• _Problem requirements_
Return every line of the data that contains the string "page".

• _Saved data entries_
----------

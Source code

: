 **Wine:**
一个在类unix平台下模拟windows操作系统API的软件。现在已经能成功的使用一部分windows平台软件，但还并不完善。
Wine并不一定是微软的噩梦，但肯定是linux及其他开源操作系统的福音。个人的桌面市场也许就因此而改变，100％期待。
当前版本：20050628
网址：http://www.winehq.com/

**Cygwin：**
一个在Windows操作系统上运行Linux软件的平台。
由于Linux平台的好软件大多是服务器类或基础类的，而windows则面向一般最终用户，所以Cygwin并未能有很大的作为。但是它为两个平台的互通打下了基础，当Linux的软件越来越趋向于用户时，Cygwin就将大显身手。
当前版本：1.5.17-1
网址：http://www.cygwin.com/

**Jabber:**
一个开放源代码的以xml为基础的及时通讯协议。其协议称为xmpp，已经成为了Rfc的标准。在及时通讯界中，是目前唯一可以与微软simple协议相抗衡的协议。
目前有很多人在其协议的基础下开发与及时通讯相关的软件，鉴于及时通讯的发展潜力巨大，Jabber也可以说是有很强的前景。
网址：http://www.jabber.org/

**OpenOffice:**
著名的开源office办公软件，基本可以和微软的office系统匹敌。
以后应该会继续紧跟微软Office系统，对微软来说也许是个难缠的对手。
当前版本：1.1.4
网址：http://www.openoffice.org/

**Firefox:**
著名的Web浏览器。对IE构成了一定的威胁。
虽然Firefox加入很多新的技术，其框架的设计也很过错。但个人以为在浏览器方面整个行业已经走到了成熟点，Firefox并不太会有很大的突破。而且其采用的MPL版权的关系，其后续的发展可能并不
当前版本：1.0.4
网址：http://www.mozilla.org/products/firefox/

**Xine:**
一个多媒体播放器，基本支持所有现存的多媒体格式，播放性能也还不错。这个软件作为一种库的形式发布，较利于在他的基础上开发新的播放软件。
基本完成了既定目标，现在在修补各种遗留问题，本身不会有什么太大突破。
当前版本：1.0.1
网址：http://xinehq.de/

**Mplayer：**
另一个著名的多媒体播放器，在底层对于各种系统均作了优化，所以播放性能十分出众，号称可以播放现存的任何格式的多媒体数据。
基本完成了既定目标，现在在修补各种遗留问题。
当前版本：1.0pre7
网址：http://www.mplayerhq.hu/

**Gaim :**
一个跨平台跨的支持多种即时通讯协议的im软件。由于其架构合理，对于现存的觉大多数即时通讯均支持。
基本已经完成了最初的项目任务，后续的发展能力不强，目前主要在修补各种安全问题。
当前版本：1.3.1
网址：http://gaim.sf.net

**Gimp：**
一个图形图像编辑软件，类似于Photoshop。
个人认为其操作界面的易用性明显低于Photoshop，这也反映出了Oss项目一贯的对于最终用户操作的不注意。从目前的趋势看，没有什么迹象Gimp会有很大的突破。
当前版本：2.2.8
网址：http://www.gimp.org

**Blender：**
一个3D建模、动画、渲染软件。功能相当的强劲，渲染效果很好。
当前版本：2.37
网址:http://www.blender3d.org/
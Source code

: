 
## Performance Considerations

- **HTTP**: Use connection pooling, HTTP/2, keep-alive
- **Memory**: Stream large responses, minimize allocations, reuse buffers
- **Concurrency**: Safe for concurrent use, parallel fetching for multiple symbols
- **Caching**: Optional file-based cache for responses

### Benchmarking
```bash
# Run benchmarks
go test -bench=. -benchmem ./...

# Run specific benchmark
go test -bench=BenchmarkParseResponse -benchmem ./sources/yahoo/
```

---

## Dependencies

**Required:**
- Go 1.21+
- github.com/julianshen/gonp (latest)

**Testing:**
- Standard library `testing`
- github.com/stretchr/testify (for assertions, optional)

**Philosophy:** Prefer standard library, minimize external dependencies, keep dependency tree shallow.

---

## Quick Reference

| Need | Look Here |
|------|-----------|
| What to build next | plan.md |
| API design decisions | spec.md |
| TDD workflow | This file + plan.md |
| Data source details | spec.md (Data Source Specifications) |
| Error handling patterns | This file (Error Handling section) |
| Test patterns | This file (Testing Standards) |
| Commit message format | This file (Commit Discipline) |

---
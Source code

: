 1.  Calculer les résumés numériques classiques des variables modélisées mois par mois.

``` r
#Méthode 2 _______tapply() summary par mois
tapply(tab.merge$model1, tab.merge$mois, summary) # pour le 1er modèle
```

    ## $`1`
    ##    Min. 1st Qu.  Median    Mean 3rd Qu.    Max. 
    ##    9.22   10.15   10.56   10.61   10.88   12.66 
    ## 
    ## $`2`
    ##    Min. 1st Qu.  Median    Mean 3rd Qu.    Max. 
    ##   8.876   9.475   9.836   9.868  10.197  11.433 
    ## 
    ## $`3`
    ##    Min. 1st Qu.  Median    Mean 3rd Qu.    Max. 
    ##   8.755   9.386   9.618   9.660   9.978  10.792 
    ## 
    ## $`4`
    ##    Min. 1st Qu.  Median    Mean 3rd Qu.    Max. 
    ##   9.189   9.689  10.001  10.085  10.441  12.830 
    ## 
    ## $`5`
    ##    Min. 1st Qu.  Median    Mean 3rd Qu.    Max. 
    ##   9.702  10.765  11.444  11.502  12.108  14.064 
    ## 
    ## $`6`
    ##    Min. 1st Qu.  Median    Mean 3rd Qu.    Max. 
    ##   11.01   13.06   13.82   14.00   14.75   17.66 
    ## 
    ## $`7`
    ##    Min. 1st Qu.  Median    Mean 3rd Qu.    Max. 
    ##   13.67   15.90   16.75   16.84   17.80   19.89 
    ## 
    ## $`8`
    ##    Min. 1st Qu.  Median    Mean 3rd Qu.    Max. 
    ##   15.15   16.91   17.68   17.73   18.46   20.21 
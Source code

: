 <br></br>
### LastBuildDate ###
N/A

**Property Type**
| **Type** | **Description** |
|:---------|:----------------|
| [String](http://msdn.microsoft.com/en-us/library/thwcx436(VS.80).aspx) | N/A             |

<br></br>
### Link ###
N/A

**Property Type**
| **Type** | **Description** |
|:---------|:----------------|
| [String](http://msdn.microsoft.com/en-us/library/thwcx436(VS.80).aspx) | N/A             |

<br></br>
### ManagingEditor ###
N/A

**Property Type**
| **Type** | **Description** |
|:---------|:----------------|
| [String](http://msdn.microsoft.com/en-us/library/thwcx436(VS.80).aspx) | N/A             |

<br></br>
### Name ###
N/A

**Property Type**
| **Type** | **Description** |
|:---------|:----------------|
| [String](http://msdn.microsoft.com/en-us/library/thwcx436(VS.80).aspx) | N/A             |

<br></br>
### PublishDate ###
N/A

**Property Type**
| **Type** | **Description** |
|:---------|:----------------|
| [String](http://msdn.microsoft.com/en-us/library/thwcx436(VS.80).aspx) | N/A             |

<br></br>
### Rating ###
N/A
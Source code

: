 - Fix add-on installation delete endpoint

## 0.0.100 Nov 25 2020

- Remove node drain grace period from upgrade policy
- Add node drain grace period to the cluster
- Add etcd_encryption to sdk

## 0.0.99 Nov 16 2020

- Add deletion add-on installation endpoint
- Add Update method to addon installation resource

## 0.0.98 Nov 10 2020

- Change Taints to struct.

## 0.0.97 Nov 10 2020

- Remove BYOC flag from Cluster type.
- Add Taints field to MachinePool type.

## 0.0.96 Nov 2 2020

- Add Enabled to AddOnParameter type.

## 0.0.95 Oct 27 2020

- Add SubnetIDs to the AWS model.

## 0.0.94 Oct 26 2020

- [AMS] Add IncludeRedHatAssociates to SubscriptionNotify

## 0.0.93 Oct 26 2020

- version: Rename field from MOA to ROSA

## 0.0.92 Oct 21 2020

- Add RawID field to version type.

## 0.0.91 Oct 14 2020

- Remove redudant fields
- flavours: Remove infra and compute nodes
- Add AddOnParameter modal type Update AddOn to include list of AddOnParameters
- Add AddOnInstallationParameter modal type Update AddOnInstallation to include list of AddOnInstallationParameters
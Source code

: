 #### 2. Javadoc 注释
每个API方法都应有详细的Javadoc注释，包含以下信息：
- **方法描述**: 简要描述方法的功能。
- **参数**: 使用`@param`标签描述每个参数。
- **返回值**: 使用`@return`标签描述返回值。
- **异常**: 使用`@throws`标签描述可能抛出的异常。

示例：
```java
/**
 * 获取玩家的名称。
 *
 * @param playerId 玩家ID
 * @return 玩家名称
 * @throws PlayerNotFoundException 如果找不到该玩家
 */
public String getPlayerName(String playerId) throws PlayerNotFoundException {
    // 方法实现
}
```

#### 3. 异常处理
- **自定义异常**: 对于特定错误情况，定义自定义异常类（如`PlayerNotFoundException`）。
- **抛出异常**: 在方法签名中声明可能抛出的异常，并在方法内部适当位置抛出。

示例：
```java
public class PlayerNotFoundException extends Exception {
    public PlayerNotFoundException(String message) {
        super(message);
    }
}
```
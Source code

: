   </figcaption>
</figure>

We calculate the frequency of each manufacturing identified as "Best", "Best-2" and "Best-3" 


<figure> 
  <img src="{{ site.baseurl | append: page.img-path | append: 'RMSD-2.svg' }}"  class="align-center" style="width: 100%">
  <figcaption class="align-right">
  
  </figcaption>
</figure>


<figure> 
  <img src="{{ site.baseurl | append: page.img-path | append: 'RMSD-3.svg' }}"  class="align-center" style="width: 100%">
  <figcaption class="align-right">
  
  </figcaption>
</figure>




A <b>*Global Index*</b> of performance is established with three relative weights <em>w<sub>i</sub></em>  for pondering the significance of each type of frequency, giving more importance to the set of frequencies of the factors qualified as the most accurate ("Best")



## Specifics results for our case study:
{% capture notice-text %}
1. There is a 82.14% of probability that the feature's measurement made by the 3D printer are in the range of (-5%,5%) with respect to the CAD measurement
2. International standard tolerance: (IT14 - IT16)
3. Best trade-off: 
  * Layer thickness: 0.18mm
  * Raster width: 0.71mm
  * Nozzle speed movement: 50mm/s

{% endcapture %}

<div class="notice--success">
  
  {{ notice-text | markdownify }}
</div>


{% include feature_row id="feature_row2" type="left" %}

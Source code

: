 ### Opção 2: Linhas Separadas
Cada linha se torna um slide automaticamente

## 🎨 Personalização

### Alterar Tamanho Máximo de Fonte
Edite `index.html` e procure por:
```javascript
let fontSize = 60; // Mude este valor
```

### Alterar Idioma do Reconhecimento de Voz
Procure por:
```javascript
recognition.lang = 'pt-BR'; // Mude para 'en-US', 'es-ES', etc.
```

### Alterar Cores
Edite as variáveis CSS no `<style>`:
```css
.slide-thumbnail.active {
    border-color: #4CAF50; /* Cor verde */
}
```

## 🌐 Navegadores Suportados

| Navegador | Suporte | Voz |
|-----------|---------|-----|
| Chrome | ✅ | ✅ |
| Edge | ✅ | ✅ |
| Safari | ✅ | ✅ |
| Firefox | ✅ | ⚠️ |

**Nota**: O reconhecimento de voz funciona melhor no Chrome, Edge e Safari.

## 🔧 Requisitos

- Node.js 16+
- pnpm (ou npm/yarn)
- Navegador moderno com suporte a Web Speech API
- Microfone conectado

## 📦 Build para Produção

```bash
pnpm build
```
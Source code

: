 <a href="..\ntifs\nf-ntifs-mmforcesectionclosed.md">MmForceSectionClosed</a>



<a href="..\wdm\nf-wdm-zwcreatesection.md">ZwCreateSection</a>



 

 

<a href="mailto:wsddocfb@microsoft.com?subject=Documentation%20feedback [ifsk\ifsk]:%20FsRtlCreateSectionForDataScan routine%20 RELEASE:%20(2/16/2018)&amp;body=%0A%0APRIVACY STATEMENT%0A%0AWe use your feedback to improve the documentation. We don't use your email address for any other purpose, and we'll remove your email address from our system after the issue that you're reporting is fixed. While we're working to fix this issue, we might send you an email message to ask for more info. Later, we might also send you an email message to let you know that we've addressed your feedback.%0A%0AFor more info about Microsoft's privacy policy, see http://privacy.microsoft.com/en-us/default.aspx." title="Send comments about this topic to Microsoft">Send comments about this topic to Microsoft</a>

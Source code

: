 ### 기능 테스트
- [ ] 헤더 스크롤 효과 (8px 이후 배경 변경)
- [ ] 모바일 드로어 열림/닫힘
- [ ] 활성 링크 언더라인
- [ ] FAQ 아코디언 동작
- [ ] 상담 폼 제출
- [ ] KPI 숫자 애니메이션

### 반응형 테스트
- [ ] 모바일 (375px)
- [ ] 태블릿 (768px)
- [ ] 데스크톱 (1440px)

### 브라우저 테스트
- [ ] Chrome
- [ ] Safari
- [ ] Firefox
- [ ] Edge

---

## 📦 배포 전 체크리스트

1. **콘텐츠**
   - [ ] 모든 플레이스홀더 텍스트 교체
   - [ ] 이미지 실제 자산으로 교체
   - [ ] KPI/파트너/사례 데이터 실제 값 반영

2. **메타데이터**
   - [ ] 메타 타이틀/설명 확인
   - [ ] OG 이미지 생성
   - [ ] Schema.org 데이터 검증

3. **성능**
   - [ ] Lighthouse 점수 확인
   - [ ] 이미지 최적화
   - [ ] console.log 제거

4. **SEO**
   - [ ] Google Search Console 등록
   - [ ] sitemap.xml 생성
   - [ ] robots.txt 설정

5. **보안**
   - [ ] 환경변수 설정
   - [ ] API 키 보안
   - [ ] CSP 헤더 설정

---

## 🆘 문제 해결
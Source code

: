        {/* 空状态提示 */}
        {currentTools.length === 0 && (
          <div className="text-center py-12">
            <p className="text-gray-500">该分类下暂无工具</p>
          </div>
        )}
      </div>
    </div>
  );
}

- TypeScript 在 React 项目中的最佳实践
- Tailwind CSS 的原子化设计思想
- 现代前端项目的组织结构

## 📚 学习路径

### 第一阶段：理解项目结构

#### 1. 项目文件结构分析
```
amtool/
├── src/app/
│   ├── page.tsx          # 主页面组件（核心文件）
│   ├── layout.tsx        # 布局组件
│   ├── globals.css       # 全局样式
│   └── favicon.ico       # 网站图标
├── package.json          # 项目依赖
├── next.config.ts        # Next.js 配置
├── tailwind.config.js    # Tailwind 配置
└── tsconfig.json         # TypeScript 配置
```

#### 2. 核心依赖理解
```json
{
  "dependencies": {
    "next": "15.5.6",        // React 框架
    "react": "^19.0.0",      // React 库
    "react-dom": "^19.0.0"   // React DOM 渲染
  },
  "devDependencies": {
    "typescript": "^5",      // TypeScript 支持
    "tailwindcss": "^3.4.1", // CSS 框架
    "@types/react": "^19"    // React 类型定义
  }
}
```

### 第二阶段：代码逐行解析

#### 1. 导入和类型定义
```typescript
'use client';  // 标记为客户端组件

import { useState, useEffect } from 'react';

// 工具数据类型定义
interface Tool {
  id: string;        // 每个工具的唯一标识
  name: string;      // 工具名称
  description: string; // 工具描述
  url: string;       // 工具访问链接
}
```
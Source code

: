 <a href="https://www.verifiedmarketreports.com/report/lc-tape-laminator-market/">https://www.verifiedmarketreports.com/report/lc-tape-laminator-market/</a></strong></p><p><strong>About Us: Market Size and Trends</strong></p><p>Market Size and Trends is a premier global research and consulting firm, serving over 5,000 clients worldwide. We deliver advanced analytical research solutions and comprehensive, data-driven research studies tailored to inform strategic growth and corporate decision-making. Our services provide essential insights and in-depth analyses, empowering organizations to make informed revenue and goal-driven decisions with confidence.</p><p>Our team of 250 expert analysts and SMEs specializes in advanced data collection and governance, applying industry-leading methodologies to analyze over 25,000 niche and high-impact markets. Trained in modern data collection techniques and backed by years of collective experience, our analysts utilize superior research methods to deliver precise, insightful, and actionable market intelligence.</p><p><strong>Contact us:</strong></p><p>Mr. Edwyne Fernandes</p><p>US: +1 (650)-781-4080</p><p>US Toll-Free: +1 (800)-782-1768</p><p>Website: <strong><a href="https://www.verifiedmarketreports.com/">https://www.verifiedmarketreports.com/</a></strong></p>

----------

• _Expected answer_
  <img src="{{ site.baseurl | append: page.img-path | append: 'RMSD-2.svg' }}"  class="align-center" style="width: 100%">
  <img src="{{ site.baseurl | append: page.img-path | append: 'RMSD-3.svg' }}"  class="align-center" style="width: 100%">
│   ├── page.tsx          # 主页面组件（核心文件）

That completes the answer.